Non, seules sont ressassées les vieilles recettes, mises en œuvre depuis tant de décennies et ayant pour seule ambition de défendre un système financier  toujours plus violent. Vieilles recettes austéritaires et sécuritaires qui n’ont finalement servi qu’à aggraver les clivages sociaux et à donner le FN comme possible vainqueur de la prochaine élection. Et j’en veux pour preuve la réapparition dans nos rues, à Rennes même, de groupes que l’on croyait relégués aux oubliettes d’une histoire pourtant pas si lointaine. Au début du mois, une vingtaine de nervis du GUD se sont attaqués à une manifestation de soutien aux sans-papiers. Un mois auparavant, en marge d’un match de foot Rennes-Nantes, c’étaient plusieurs dizaines d’individus d’extrême-droite qui s’en prenaient à des consommateurs de la rue Saint-Michel. Comme nous l’exhorte à nous le rappeler Bertold Brecht dans La Résistible Ascension d’Arturo Ui,  « Le ventre est encore fécond, d’où a surgi la bête immonde. »

 

En tant qu’élu-e-s nous avons une responsabilité face à ces dangers qui menacent la démocratie.

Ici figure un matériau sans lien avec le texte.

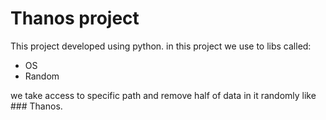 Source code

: # Thanos project

This project developed using python.
in this project we use to libs called:
   - OS
   - Random
 
we take access to specific path and remove half of data in it randomly like ### Thanos.
   

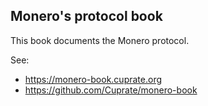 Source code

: ## Monero's protocol book

This book documents the Monero protocol.

See:

- <https://monero-book.cuprate.org>
- <https://github.com/Cuprate/monero-book>
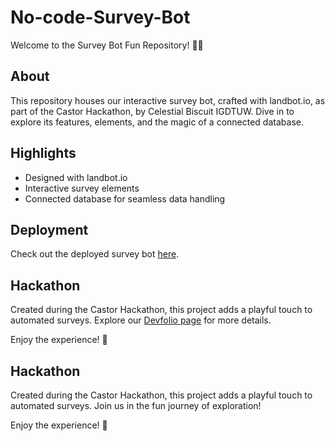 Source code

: # No-code-Survey-Bot

Welcome to the Survey Bot Fun Repository! 🤖✨

## About
This repository houses our interactive survey bot, crafted with landbot.io, as part of the Castor Hackathon, by Celestial Biscuit IGDTUW. Dive in to explore its features, elements, and the magic of a connected database.

## Highlights
- Designed with landbot.io
- Interactive survey elements
- Connected database for seamless data handling

## Deployment
Check out the deployed survey bot [here](#insert_deployed_link).

## Hackathon
Created during the Castor Hackathon, this project adds a playful touch to automated surveys. Explore our [Devfolio page]([#insert_devfolio_link](https://devfolio.co/projects/prismiebot-b64d)) for more details.

Enjoy the experience! 🚀

## Hackathon
Created during the Castor Hackathon, this project adds a playful touch to automated surveys. Join us in the fun journey of exploration!

Enjoy the experience! 🚀

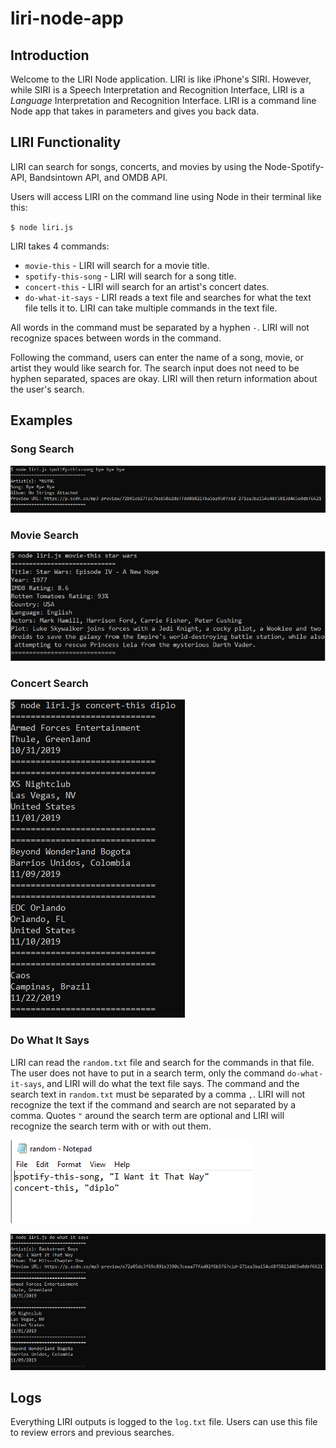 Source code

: # liri-node-app

## Introduction

Welcome to the LIRI Node application. LIRI is like iPhone's SIRI. However, while SIRI is a Speech Interpretation and Recognition Interface, LIRI is a _Language_ Interpretation and Recognition Interface. LIRI is a command line Node app that takes in parameters and gives you back data. 

## LIRI Functionality

LIRI can search for songs, concerts, and movies by using the Node-Spotify-API, Bandsintown API, and OMDB API. 

Users will access LIRI on the command line using Node in their terminal like this:

`$ node liri.js`

LIRI takes 4 commands:

* `movie-this` - LIRI will search for a movie title.
* `spotify-this-song` - LIRI will search for a song title.
* `concert-this` - LIRI will search for an artist's concert dates.
* `do-what-it-says` - LIRI reads a text file and searches for what the text file tells it to. LIRI can take multiple commands in the text file.

All words in the command must be separated by a hyphen `-`. LIRI will not recognize spaces between words in the command.

Following the command, users can enter the name of a song, movie, or artist they would like search for. The search input does not need to be hyphen separated, spaces are okay. LIRI will then return information about the user's search.

## Examples

### Song Search
![LIRI Song Search](./images/song.PNG)

### Movie Search
![LIRI Movie Search](./images/movie.PNG)

### Concert Search
![LIRI Concert Search](./images/concert.PNG)

### Do What It Says

LIRI can read the `random.txt` file and search for the commands in that file. The user does not have to put in a search term, only the command `do-what-it-says`, and LIRI will do what the text file says. The command and the search text in `random.txt` must be separated by a comma `,`. LIRI will not recognize the text if the command and search are not separated by a comma. Quotes `"` around the search term are optional and LIRI will recognize the search term with or with out them.

![random.txt file input](./images/text-input.PNG)

![LIRI do-what-it-says](./images/do-what-it-says.PNG)

## Logs

Everything LIRI outputs is logged to the `log.txt` file. Users can use this file to review errors and previous searches.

Et nous ne sommes pas désarmés. Mais les mesures que proposent messieurs Fillon et Macron, madame Le Pen et les quelques autres petits candidats à l’élection présidentielle clairement ancrés à la droite extrême ne sont pas les bonnes.

 

Il nous faut au contraire prendre à bras le corps la nécessaire mutation économique et l’adosser à la tout aussi nécessaire transition écologique. Cette transition vecteur d’innovation est possible et finançable. On le sait désormais, l’Économie Sociale et Solidaire, pour ne citer qu’elle, est capable, d’ici 2020, de générer un million d’emplois « de bonne qualité » localisés sur nos territoires dans des secteurs aussi variés que les énergies renouvelables, la rénovation des bâtiments, l’agroécologie, les transports durables, la réparation et le recyclage, mais encore l’éducation ou l’accompagnement des publics en difficulté.

 

Repenser la protection sociale et les solidarités  est aussi impératif. La protection sociale inventée début du 20ème siècle et mise en œuvre en 1945 par la création de la Sécurité Sociale doit être refondée afin de prendre en compte de nouvelles questions. Aujourd’hui, les jeunes sont les oubliés du système. Entrant plus tardivement qu’avant sur le marché du travail et bien souvent par des contrats extrêmement précaires, ils ne bénéficient d’aucune protection, d’aucun revenu.  De même, il ne protège pas mieux la fin de vie et omet de prendre en compte la perte d’autonomie de nos aînés.

 

Repenser le modèle social, c’est aussi repenser la répartition du temps de travail. Et là encore, nous le réaffirmons : les 32 heures/semaine sont l’objectif à atteindre. Augmenter le temps de travail, autoriser le travail dominical n’est en rien créateur de richesse ou même de lien social.

 

Enfin, face au danger de l’extrême droite et de la droite extrême, les citoyens doivent être au plus près de la décision politique. Il ne s’agit pas de remettre en cause la délégation dont dispose l’élu par son élection au suffrage universel, un système de révocation pur et simple serait contre-productif et offrir un champ libre au populisme le plus terrible. Cependant, l’élu-e ne peut plus être le seul acteur de la démocratie. Associer le citoyen à la décision politique est au contraire gage de démocratie. Ici, à Rennes, la Fabrique citoyenne et le budget participatif ont montré combien les habitantes et les habitants étaient prêts à prendre en main le fonctionnement de la vie publique.